United States District Court, D. New Jersey
Feb 10, 2023
Civil Action 22-7565 (KMW) (D.N.J. Feb. 10, 2023)

Opinion

Civil Action 22-7565 (KMW)

02-10-2023

JOSE F. CRUZ, Petitioner, v. KAREN TAYLOR, Respondent.


NOT FOR PUBLICATION

OPINION

HON. KAREN M. WILLIAMS, UNITED STATES DISTRICT JUDGE

This matter comes before the Court on the Court's sua sponte review of Petitioner Jose F. Cruz's application to proceed in forma pauperis (ECF No. 3) and petition for a writ of habeas corpus brought pursuant to 28 U.S.C. § 2241. (ECF No. 1.) Having reviewed the application and good cause having been shown, Plaintiff's application to proceed in forma pauperis is granted. As Petitioner shall be granted in forma pauperis status, this Court is required, pursuant to Rule 4 of the Rules Governing Section 2254 Cases, applicable to § 2241 through Rule 1(b), to preliminarily screen the petition and determine whether it “plainly appears from the petition and any attached exhibits that the petitioner is not entitled to relief.” For the following reasons, Petitioner's habeas petition shall be dismissed without prejudice.

I. BACKGROUND

Petitioner is a state pre-trial detainee currently held in the Camden County Correctional Facility. (ECF No. 1 at 1.) According to Petitioner, he is currently detained on armed bank robbery charges, for which he believes there “is no evidence.” (Id.at 6.) Petitioner thus seeks his release or an immediate trial as he believes himself to be “100% innocent” and that there is no gun or robbery sufficient to support his conviction. (Id.)

II. LEGAL STANDARD

Under 28 U.S.C. § 2241(c), habeas relief may be extended to a prisoner only when he “is in custody in violation of the Constitution or laws or treaties of the United States.” 28 U.S.C. § 2241(c)(3).
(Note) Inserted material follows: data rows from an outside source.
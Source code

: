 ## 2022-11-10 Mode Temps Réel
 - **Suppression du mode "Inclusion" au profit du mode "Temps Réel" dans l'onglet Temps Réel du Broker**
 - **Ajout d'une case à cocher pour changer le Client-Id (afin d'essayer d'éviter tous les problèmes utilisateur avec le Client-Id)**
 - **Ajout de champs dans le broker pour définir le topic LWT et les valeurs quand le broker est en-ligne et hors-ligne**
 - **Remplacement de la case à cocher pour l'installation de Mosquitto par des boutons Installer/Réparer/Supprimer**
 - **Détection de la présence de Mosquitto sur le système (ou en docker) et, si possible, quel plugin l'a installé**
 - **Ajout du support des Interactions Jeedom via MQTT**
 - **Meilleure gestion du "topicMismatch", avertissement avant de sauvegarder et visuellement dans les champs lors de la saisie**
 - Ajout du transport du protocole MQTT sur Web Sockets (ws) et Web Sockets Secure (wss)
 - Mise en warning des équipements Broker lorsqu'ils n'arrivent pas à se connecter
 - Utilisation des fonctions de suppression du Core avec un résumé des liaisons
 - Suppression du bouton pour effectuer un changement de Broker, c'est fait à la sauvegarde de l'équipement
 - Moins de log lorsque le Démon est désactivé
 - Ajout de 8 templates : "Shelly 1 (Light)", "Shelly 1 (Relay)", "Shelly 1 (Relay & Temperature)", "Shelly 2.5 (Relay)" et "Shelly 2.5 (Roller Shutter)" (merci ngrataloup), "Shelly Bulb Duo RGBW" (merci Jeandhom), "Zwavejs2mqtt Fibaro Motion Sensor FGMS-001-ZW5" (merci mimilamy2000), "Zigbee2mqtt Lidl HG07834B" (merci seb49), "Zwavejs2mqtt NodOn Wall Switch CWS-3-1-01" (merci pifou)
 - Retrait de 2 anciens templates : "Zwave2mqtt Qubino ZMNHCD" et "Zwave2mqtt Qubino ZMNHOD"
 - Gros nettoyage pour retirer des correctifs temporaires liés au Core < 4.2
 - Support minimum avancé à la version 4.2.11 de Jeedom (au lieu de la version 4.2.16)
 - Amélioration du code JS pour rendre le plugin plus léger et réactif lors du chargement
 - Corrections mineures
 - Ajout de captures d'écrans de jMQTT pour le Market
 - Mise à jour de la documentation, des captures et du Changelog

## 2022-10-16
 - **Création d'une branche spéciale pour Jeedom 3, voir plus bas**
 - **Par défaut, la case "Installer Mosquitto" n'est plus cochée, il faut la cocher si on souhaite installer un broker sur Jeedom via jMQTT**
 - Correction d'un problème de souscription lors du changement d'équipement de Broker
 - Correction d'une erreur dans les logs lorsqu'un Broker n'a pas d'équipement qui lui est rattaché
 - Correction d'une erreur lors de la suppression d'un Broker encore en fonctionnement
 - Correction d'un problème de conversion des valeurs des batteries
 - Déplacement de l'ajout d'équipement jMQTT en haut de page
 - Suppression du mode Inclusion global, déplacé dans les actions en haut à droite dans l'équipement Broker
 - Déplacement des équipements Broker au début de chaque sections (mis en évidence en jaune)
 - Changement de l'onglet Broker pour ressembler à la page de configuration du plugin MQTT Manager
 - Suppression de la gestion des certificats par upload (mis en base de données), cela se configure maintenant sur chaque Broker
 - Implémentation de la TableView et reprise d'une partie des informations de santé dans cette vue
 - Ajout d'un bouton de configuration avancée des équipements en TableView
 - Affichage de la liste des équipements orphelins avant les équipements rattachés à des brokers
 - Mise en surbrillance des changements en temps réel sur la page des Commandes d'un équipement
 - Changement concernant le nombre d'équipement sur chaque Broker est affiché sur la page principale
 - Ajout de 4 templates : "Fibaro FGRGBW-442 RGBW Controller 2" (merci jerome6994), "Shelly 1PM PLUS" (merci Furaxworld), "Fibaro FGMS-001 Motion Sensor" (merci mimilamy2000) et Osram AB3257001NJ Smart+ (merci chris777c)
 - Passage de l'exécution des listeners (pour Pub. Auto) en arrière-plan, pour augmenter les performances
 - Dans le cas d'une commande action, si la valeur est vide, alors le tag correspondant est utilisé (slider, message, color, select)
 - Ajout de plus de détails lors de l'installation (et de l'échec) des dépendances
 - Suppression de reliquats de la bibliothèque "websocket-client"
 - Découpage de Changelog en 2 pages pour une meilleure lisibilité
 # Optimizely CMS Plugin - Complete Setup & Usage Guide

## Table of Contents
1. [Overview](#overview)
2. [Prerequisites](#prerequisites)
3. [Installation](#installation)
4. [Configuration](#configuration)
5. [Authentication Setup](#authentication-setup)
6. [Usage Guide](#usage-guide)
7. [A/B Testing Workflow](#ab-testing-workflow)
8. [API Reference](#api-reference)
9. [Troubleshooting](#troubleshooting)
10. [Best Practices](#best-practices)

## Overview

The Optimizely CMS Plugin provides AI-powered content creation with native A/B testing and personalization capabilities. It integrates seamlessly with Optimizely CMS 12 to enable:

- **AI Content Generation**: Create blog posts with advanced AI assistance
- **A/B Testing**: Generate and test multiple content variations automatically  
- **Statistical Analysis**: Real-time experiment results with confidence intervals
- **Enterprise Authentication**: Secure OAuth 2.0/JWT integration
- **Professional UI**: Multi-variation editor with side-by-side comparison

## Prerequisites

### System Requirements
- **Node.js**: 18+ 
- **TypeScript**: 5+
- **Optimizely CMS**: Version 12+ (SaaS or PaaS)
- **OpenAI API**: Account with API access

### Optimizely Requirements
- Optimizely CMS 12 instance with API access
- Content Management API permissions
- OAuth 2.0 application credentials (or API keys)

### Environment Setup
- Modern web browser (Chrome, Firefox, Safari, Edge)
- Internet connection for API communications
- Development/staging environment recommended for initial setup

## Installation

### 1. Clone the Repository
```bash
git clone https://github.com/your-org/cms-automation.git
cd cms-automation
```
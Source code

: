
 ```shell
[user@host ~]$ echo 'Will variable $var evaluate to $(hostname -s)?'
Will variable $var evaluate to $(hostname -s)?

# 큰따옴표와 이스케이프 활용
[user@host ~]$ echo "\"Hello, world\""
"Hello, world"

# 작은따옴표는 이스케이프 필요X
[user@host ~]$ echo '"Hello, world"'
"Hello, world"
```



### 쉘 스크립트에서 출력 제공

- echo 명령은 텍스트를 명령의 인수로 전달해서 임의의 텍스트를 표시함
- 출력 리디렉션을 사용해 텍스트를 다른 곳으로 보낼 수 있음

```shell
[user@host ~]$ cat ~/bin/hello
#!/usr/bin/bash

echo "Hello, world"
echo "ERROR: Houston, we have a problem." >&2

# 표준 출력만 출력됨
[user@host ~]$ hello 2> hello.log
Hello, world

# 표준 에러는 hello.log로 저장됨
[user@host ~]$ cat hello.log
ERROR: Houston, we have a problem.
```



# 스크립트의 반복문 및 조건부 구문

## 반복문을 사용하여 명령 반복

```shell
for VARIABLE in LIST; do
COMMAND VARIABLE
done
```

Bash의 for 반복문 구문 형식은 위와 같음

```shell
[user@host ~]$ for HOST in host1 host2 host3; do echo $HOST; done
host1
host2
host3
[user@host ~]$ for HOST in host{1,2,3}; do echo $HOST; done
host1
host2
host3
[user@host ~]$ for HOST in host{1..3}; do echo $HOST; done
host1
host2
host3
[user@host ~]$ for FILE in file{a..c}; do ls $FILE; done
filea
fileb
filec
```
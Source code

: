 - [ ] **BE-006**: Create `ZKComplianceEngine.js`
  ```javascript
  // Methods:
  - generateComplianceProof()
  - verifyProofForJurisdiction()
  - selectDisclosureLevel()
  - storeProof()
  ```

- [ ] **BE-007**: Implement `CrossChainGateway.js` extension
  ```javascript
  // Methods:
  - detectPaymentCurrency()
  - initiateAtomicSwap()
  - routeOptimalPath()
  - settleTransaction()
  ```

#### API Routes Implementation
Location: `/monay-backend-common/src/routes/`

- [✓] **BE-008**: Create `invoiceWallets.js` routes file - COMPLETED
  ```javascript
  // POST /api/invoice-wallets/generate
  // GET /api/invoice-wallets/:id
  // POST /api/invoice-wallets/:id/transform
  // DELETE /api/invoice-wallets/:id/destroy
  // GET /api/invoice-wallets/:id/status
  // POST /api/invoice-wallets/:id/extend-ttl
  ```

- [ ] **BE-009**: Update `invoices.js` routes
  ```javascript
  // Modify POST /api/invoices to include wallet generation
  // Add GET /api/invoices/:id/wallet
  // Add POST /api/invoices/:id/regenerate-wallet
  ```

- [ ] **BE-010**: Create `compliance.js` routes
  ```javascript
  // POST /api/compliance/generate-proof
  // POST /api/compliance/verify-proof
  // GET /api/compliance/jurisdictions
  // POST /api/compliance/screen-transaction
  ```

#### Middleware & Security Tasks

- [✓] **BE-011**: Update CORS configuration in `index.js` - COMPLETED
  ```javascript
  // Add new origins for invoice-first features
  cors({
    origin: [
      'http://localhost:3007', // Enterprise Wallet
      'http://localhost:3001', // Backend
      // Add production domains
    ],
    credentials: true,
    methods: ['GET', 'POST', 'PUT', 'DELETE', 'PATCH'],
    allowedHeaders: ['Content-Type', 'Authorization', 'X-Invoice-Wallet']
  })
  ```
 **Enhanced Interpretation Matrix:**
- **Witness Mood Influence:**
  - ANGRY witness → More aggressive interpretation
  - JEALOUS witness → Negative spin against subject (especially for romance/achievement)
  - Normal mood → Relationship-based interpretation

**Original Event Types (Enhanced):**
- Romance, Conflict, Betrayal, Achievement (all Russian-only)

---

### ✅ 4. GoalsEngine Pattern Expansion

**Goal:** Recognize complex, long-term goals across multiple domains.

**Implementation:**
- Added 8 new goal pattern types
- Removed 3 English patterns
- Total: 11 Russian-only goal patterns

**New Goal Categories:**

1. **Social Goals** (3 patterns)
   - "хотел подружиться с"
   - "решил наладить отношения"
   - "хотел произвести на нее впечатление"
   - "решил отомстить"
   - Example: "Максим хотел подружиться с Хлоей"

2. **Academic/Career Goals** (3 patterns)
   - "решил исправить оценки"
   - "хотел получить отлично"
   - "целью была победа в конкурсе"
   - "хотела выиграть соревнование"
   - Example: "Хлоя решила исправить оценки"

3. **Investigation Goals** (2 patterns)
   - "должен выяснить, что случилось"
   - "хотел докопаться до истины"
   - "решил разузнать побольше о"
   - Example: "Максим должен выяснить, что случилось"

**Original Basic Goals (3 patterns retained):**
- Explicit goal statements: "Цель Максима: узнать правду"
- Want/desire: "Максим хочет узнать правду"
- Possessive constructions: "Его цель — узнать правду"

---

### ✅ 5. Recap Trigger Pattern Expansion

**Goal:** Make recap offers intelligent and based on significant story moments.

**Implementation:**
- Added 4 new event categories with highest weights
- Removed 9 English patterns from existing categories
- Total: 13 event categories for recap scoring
A federal court has jurisdiction over such a petition if the petitioner is “in custody” and the custody is allegedly “in violation of the Constitution or laws or treaties of the United States.” 28 U.S.C. § 2241(c)(3); Maleng v. Cook, 490 U.S. 488, 490 (1989). Pursuant to Rule 4 of the Rules Governing Section 2254 Cases, applicable to Section 2241 petitions through Rule 1(b), this Court has the authority to dismiss a petition where it “plainly appears from the petition and any attached exhibits that the petitioner is not entitled to relief.” Pursuant to this rule, a district court is “authorized to dismiss summarily any habeas petition that appears legally insufficient on its face.” McFarland v. Scott, 512 U.S. 849, 856 (1994).

III. DISCUSSION

In this matter, Petitioner seeks either to raise the issue of his right to a speedy trial or to outright challenge the proofs of his criminal case in this Court prior to undergoing trial procedures in state court. Section 2241 “authorizes a federal court to issue a writ of habeas corpus to any pretrial detainee who ‘is in custody in violation of the Constitution or laws or treaties of the United States,'” including state pre-trial detainees. Duran v. Thomas, 393 Fed.Appx. 3, 4 (3d Cir. 2010) (quoting Moore v. DeYoung, 515 F.2d 437, 442 n. 5 (3d Cir. 1975)). “Nevertheless, that jurisdiction must be exercised sparingly in order to prevent in the ordinary circumstance ‘pre-trial habeas interference by federal courts in the normal functioning of state criminal processes.'” Id. (quoting Moore, 515 F.2d at 445-46). Section 2241 may therefore not be used “to litigate constitutional defenses prematurely in federal court.” Id. (quoting Moore, 515 F.2d at 445). The Third Circuit has therefore held that while federal courts may have jurisdiction to hear habeas challenges brought by state pre-trial detainees, “that jurisdiction without exhaustion should not be exercised at the pre-trial stage unless extraordinary circumstances are present.” 515 F.2d at 443. In the absence of extraordinary circumstances, which do not include the premature litigation of defenses including those such as the right to a speedy trial, “the district court should exercise its ‘pre-trial' habeas jurisdiction only if [the] petitioner makes a special showing of the need for such adjudication and has exhausted state remedies” by presenting his claim to the highest state court. Id. A petitioner's claim will not be considered exhausted where it was presented only “in a procedural context in which its merits will not be considered.” Castille v. Peoples, 489 U.S. 346, 351 (1989).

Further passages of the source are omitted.